■ **EXERCISE DATA**:
----------------

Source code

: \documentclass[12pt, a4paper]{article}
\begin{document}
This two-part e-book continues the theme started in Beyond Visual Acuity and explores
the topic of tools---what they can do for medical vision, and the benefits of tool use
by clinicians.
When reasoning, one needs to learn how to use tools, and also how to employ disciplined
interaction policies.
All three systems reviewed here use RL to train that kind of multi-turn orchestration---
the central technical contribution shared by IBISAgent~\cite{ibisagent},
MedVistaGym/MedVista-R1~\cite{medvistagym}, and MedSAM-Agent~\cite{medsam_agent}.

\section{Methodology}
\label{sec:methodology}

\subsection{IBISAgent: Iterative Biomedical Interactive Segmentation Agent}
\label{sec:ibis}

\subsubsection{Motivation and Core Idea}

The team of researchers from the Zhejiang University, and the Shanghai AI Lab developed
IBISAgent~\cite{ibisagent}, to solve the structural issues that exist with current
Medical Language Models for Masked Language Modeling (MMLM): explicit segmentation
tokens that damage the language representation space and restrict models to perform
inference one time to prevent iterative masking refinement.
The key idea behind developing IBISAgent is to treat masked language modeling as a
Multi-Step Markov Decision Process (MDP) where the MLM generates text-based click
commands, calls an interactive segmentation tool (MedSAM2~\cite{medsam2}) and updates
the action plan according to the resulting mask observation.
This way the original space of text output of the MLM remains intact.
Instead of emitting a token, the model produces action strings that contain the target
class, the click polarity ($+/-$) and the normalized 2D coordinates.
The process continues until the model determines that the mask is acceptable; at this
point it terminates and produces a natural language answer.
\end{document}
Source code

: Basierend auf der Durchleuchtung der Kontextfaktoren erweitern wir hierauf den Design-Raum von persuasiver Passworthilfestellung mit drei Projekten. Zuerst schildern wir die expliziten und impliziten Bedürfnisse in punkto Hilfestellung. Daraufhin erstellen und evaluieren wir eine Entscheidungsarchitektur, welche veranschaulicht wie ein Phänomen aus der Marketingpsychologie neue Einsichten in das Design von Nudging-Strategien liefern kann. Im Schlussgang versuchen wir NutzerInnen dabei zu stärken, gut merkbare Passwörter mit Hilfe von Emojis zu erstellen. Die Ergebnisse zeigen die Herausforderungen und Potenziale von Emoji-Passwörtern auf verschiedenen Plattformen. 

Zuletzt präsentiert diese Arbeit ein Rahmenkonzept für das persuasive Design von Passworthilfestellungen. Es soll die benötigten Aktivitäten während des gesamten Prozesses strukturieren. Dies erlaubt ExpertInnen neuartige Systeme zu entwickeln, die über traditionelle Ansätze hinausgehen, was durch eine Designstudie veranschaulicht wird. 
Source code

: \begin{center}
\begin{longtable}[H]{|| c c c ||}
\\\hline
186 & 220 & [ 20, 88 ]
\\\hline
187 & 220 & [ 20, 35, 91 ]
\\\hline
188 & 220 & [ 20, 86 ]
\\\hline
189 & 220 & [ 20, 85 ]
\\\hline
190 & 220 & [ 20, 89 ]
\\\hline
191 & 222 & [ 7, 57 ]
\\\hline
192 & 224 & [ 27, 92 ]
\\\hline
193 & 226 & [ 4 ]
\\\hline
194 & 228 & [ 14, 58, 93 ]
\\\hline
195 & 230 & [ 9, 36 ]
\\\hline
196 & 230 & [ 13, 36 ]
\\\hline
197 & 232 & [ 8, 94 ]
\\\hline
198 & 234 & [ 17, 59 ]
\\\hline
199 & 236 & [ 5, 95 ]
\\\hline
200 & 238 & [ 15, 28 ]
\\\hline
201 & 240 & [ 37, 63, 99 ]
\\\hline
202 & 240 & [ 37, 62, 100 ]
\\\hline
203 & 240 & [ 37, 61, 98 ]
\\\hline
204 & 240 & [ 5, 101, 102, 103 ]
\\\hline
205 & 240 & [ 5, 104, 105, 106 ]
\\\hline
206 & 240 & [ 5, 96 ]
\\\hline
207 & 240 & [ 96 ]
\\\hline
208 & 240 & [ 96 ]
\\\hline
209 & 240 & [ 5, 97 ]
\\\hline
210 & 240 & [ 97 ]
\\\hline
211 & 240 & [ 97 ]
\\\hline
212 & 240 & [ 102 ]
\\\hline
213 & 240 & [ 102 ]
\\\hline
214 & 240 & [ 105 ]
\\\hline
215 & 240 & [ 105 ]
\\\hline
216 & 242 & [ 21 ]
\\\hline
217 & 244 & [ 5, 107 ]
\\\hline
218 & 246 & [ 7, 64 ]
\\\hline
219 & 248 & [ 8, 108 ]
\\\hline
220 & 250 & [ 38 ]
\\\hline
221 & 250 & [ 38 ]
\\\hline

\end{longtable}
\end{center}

----------------

■ **WORK TO BE COMPLETED**:
Repeat the listing above exactly, line for line.

■ **RESPONSE**:
Source code

: \documentclass[12pt, a4paper]{article}
\begin{document}
This two-part e-book continues the theme started in Beyond Visual Acuity and explores
the topic of tools---what they can do for medical vision, and the benefits of tool use
by clinicians.
When reasoning, one needs to learn how to use tools, and also how to employ disciplined
interaction policies.
All three systems reviewed here use RL to train that kind of multi-turn orchestration---
the central technical contribution shared by IBISAgent~\cite{ibisagent},
MedVistaGym/MedVista-R1~\cite{medvistagym}, and MedSAM-Agent~\cite{medsam_agent}.

\section{Methodology}
\label{sec:methodology}

\subsection{IBISAgent: Iterative Biomedical Interactive Segmentation Agent}
\label{sec:ibis}

\subsubsection{Motivation and Core Idea}

The team of researchers from the Zhejiang University, and the Shanghai AI Lab developed
IBISAgent~\cite{ibisagent}, to solve the structural issues that exist with current
Medical Language Models for Masked Language Modeling (MMLM): explicit segmentation
tokens that damage the language representation space and restrict models to perform
inference one time to prevent iterative masking refinement.
The key idea behind developing IBISAgent is to treat masked language modeling as a
Multi-Step Markov Decision Process (MDP) where the MLM generates text-based click
commands, calls an interactive segmentation tool (MedSAM2~\cite{medsam2}) and updates
the action plan according to the resulting mask observation.
This way the original space of text output of the MLM remains intact.
Instead of emitting a token, the model produces action strings that contain the target
class, the click polarity ($+/-$) and the normalized 2D coordinates.
The process continues until the model determines that the mask is acceptable; at this
point it terminates and produces a natural language answer.
\end{document}
Source code

: Basierend auf der Durchleuchtung der Kontextfaktoren erweitern wir hierauf den Design-Raum von persuasiver Passworthilfestellung mit drei Projekten. Zuerst schildern wir die expliziten und impliziten Bedürfnisse in punkto Hilfestellung. Daraufhin erstellen und evaluieren wir eine Entscheidungsarchitektur, welche veranschaulicht wie ein Phänomen aus der Marketingpsychologie neue Einsichten in das Design von Nudging-Strategien liefern kann. Im Schlussgang versuchen wir NutzerInnen dabei zu stärken, gut merkbare Passwörter mit Hilfe von Emojis zu erstellen. Die Ergebnisse zeigen die Herausforderungen und Potenziale von Emoji-Passwörtern auf verschiedenen Plattformen. 

Zuletzt präsentiert diese Arbeit ein Rahmenkonzept für das persuasive Design von Passworthilfestellungen. Es soll die benötigten Aktivitäten während des gesamten Prozesses strukturieren. Dies erlaubt ExpertInnen neuartige Systeme zu entwickeln, die über traditionelle Ansätze hinausgehen, was durch eine Designstudie veranschaulicht wird. 
Source code

: \begin{center}
\begin{longtable}[H]{|| c c c ||}
\\\hline
186 & 220 & [ 20, 88 ]
\\\hline
187 & 220 & [ 20, 35, 91 ]
\\\hline
188 & 220 & [ 20, 86 ]
\\\hline
189 & 220 & [ 20, 85 ]
\\\hline
190 & 220 & [ 20, 89 ]
\\\hline
191 & 222 & [ 7, 57 ]
\\\hline
192 & 224 & [ 27, 92 ]
\\\hline
193 & 226 & [ 4 ]
\\\hline
194 & 228 & [ 14, 58, 93 ]
\\\hline
195 & 230 & [ 9, 36 ]
\\\hline
196 & 230 & [ 13, 36 ]
\\\hline
197 & 232 & [ 8, 94 ]
\\\hline
198 & 234 & [ 17, 59 ]
\\\hline
199 & 236 & [ 5, 95 ]
\\\hline
200 & 238 & [ 15, 28 ]
\\\hline
201 & 240 & [ 37, 63, 99 ]
\\\hline
202 & 240 & [ 37, 62, 100 ]
\\\hline
203 & 240 & [ 37, 61, 98 ]
\\\hline
204 & 240 & [ 5, 101, 102, 103 ]
\\\hline
205 & 240 & [ 5, 104, 105, 106 ]
\\\hline
206 & 240 & [ 5, 96 ]
\\\hline
207 & 240 & [ 96 ]
\\\hline
208 & 240 & [ 96 ]
\\\hline
209 & 240 & [ 5, 97 ]
\\\hline
210 & 240 & [ 97 ]
\\\hline
211 & 240 & [ 97 ]
\\\hline
212 & 240 & [ 102 ]
\\\hline
213 & 240 & [ 102 ]
\\\hline
214 & 240 & [ 105 ]
\\\hline
215 & 240 & [ 105 ]
\\\hline
216 & 242 & [ 21 ]
\\\hline
217 & 244 & [ 5, 107 ]
\\\hline
218 & 246 & [ 7, 64 ]
\\\hline
219 & 248 & [ 8, 108 ]
\\\hline
220 & 250 & [ 38 ]
\\\hline
221 & 250 & [ 38 ]
\\\hline

\end{longtable}
\end{center}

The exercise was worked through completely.